— WORK REQUEST —
Take the data below and copy exactly the lines starting at the one with "Proxy: 185.93.89.169:6934" and finishing at the one with "Proxy: 185.93.89.178:8453", both included.

START DATA SUPPLIED

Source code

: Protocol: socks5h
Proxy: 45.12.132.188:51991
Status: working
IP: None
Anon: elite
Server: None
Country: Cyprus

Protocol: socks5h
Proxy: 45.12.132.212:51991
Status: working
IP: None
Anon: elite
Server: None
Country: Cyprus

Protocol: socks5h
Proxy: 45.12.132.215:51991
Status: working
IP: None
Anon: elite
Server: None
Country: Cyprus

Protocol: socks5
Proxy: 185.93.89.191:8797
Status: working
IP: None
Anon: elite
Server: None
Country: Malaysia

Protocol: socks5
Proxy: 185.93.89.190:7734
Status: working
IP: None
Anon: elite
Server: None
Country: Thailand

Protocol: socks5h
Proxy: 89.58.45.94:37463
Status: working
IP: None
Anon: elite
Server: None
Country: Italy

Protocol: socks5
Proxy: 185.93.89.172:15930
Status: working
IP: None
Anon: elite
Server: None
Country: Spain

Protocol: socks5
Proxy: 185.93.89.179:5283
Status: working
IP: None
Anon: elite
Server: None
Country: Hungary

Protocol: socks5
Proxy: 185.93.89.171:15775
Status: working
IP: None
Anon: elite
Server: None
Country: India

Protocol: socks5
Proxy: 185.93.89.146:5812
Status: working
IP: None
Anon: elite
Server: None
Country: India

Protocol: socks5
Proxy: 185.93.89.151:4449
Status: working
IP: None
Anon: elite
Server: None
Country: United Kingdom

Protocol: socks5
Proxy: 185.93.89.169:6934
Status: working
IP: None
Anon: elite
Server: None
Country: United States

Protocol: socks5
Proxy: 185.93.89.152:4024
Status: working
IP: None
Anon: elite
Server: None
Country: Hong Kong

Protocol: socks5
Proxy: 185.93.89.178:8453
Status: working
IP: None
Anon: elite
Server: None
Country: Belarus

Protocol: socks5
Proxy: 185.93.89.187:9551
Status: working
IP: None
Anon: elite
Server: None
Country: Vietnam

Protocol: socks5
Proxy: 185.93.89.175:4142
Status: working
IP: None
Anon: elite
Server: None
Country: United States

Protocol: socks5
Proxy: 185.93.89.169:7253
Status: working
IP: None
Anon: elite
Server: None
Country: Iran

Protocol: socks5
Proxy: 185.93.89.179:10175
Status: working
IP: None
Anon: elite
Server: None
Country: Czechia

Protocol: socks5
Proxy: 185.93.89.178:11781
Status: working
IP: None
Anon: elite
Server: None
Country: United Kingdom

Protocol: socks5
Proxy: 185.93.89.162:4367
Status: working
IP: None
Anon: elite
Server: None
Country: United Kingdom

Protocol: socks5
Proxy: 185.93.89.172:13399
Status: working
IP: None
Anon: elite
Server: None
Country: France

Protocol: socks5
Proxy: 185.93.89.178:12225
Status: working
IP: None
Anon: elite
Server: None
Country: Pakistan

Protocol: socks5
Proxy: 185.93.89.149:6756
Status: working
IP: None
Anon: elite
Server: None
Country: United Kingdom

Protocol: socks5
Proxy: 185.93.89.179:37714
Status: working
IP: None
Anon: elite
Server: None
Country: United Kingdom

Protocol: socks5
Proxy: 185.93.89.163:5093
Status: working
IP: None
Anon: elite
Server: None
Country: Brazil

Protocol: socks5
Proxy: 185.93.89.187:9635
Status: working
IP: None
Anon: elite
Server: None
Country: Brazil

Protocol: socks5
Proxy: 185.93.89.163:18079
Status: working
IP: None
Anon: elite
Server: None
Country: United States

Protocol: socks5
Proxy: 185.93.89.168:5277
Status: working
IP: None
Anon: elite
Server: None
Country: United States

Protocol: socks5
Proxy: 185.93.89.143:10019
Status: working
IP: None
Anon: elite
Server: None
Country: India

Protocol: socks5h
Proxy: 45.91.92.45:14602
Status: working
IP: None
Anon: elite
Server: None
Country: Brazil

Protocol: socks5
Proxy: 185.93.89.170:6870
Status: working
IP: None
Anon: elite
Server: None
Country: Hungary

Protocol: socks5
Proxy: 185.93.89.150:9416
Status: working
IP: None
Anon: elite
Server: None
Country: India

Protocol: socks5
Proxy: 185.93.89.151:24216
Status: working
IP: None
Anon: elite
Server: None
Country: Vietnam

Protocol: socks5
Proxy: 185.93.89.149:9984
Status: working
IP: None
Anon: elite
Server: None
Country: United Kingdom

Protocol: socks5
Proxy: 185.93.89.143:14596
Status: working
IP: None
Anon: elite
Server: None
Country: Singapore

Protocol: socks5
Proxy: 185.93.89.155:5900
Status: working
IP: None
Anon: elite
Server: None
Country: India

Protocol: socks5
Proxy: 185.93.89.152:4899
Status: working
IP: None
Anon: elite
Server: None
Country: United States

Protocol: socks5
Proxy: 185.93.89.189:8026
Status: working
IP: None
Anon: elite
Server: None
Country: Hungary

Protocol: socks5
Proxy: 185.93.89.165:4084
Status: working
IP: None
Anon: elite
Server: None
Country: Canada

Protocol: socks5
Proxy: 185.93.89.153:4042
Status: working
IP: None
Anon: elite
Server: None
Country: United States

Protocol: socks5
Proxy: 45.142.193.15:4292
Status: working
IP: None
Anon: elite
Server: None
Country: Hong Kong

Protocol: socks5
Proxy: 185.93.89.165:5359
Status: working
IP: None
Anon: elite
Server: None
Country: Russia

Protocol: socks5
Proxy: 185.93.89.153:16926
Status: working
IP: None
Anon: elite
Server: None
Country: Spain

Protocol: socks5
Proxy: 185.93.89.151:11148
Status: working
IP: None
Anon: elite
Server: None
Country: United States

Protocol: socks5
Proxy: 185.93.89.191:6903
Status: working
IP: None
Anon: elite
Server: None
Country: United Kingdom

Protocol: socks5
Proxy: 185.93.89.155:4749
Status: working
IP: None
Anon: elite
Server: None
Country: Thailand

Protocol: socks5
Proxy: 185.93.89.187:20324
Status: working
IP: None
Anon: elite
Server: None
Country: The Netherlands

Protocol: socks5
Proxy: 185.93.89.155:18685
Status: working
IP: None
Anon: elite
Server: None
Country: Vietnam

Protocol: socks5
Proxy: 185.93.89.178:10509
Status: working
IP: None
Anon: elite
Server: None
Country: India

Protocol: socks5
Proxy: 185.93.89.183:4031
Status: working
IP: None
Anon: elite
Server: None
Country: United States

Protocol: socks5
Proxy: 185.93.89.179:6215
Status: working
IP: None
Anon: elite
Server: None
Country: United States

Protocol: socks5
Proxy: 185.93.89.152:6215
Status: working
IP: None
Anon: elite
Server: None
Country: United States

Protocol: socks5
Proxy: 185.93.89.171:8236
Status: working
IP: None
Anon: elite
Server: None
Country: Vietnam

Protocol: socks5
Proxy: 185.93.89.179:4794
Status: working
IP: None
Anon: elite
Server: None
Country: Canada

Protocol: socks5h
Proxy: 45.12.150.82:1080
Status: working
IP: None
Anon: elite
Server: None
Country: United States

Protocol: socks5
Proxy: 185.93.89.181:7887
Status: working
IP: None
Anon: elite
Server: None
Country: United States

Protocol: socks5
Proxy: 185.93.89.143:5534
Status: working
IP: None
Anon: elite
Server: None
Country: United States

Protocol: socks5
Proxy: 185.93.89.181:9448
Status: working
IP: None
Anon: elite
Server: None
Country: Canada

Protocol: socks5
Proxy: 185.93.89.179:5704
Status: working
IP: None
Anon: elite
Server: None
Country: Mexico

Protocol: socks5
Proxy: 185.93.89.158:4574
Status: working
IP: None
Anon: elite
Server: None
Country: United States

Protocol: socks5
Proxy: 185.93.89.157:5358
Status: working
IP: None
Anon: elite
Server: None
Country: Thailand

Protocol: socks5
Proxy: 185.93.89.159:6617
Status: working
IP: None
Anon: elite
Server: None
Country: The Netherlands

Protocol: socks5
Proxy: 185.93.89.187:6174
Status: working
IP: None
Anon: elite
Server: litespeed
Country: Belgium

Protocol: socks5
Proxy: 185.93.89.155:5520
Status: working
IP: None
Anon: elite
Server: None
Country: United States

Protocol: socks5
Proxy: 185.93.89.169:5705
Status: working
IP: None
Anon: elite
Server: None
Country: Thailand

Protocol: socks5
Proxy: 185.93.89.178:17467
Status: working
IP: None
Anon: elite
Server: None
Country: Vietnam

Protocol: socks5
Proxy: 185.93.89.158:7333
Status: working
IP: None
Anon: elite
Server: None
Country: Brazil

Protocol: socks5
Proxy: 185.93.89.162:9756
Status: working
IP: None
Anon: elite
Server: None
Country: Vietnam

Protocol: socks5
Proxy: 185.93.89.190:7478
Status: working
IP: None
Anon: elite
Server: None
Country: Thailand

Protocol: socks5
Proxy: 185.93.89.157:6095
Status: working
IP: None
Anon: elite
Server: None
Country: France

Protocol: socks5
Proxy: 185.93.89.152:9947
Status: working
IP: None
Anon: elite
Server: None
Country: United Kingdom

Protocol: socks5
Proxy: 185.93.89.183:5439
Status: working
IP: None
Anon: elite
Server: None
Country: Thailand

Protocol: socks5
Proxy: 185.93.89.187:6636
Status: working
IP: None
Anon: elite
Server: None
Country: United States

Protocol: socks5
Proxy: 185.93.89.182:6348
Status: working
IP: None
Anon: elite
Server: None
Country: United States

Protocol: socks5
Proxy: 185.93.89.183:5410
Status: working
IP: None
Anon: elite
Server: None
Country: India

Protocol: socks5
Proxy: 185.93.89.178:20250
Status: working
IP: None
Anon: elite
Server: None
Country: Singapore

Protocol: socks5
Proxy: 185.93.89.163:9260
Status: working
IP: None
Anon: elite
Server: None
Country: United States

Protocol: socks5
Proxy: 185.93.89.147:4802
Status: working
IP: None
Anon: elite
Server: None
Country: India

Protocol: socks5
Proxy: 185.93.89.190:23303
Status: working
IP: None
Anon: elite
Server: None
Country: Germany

END DATA SUPPLIED

— EXERCISE OUTPUT —
Proxy: 185.93.89.169:6934
Status: working
IP: None
Anon: elite
Server: None
Country: United States

Protocol: socks5
Proxy: 185.93.89.152:4024
Status: working
IP: None
Anon: elite
Server: None
Country: Hong Kong

Protocol: socks5
Proxy: 185.93.89.178:8453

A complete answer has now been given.